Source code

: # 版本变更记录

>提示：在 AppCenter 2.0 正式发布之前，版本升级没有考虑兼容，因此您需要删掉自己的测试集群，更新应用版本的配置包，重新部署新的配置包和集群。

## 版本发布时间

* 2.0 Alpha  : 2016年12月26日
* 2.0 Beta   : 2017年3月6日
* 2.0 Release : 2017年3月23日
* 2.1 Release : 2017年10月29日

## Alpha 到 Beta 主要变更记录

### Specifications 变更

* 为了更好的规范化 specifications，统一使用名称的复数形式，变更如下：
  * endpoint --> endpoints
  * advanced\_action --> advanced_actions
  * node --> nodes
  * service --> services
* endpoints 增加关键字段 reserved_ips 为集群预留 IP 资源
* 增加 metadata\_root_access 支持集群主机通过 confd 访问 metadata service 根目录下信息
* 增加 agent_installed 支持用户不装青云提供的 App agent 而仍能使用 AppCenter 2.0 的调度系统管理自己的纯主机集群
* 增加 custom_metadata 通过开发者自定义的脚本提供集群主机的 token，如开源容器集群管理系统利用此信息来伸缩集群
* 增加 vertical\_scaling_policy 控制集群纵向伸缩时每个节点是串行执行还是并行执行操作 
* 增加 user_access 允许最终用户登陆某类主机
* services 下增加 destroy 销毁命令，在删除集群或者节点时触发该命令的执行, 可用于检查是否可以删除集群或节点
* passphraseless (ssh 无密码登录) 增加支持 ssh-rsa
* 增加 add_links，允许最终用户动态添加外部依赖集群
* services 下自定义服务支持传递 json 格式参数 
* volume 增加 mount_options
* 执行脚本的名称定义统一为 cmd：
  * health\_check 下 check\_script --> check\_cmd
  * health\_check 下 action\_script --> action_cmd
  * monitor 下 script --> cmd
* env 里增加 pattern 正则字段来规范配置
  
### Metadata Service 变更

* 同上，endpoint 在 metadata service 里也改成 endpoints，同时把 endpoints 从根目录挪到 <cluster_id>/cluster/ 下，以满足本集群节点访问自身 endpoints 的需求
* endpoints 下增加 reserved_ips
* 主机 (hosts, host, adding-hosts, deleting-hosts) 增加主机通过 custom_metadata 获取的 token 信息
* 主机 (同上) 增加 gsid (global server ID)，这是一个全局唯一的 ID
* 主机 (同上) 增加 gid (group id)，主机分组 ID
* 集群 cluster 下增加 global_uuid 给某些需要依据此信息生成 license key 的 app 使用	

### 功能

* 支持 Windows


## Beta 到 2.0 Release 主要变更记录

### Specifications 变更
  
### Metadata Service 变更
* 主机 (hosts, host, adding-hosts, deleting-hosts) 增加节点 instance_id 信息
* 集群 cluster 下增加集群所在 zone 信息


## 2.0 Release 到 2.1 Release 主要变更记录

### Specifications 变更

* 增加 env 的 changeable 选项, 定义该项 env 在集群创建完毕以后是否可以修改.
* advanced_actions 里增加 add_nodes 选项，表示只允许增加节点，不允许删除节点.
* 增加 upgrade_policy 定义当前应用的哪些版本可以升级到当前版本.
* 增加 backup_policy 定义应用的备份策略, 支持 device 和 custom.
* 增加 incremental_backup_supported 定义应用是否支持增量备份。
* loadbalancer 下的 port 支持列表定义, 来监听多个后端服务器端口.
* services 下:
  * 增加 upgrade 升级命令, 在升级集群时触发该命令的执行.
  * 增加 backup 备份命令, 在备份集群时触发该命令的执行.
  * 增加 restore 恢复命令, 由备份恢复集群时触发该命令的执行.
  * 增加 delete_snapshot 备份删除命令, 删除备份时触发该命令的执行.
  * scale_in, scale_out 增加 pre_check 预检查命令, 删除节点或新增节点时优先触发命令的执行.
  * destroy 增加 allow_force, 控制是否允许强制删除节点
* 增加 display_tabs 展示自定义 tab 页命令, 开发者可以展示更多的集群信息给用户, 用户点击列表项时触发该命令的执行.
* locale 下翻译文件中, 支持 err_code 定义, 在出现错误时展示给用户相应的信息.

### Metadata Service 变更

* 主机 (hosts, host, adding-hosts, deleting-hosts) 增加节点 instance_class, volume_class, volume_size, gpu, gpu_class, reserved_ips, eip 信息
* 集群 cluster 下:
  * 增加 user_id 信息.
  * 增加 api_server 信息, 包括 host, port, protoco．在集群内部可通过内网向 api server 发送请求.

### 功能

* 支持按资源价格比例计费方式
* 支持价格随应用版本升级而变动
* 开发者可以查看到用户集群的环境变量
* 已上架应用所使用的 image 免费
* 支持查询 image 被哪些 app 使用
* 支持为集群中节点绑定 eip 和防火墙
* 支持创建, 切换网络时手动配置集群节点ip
* * *
▸ **Required work**:
Once you reach the line with "下，以满足本集群节点访问自身 endpoints 的需求" in the data above, copy it and every line after it exactly, up to and including the line with "image 被哪些 app 使用".

▸ **Written response**:
* 同上，endpoint 在 metadata service 里也改成 endpoints，同时把 endpoints 从根目录挪到 <cluster_id>/cluster/ 下，以满足本集群节点访问自身 endpoints 的需求
* endpoints 下增加 reserved_ips
* 主机 (hosts, host, adding-hosts, deleting-hosts) 增加主机通过 custom_metadata 获取的 token 信息
* 主机 (同上) 增加 gsid (global server ID)，这是一个全局唯一的 ID
* 主机 (同上) 增加 gid (group id)，主机分组 ID
* 集群 cluster 下增加 global_uuid 给某些需要依据此信息生成 license key 的 app 使用	

### 功能

* 支持 Windows


## Beta 到 2.0 Release 主要变更记录

### Specifications 变更
  
### Metadata Service 变更
* 主机 (hosts, host, adding-hosts, deleting-hosts) 增加节点 instance_id 信息
* 集群 cluster 下增加集群所在 zone 信息


## 2.0 Release 到 2.1 Release 主要变更记录

### Specifications 变更

* 增加 env 的 changeable 选项, 定义该项 env 在集群创建完毕以后是否可以修改.
* advanced_actions 里增加 add_nodes 选项，表示只允许增加节点，不允许删除节点.
* 增加 upgrade_policy 定义当前应用的哪些版本可以升级到当前版本.
* 增加 backup_policy 定义应用的备份策略, 支持 device 和 custom.
* 增加 incremental_backup_supported 定义应用是否支持增量备份。
* loadbalancer 下的 port 支持列表定义, 来监听多个后端服务器端口.
* services 下:
  * 增加 upgrade 升级命令, 在升级集群时触发该命令的执行.
  * 增加 backup 备份命令, 在备份集群时触发该命令的执行.
  * 增加 restore 恢复命令, 由备份恢复集群时触发该命令的执行.
  * 增加 delete_snapshot 备份删除命令, 删除备份时触发该命令的执行.
  * scale_in, scale_out 增加 pre_check 预检查命令, 删除节点或新增节点时优先触发命令的执行.
  * destroy 增加 allow_force, 控制是否允许强制删除节点
* 增加 display_tabs 展示自定义 tab 页命令, 开发者可以展示更多的集群信息给用户, 用户点击列表项时触发该命令的执行.
* locale 下翻译文件中, 支持 err_code 定义, 在出现错误时展示给用户相应的信息.

### Metadata Service 变更

* 主机 (hosts, host, adding-hosts, deleting-hosts) 增加节点 instance_class, volume_class, volume_size, gpu, gpu_class, reserved_ips, eip 信息
* 集群 cluster 下:
  * 增加 user_id 信息.
  * 增加 api_server 信息, 包括 host, port, protoco．在集群内部可通过内网向 api server 发送请求.

### 功能

* 支持按资源价格比例计费方式
* 支持价格随应用版本升级而变动
* 开发者可以查看到用户集群的环境变量
* 已上架应用所使用的 image 免费
* 支持查询 image 被哪些 app 使用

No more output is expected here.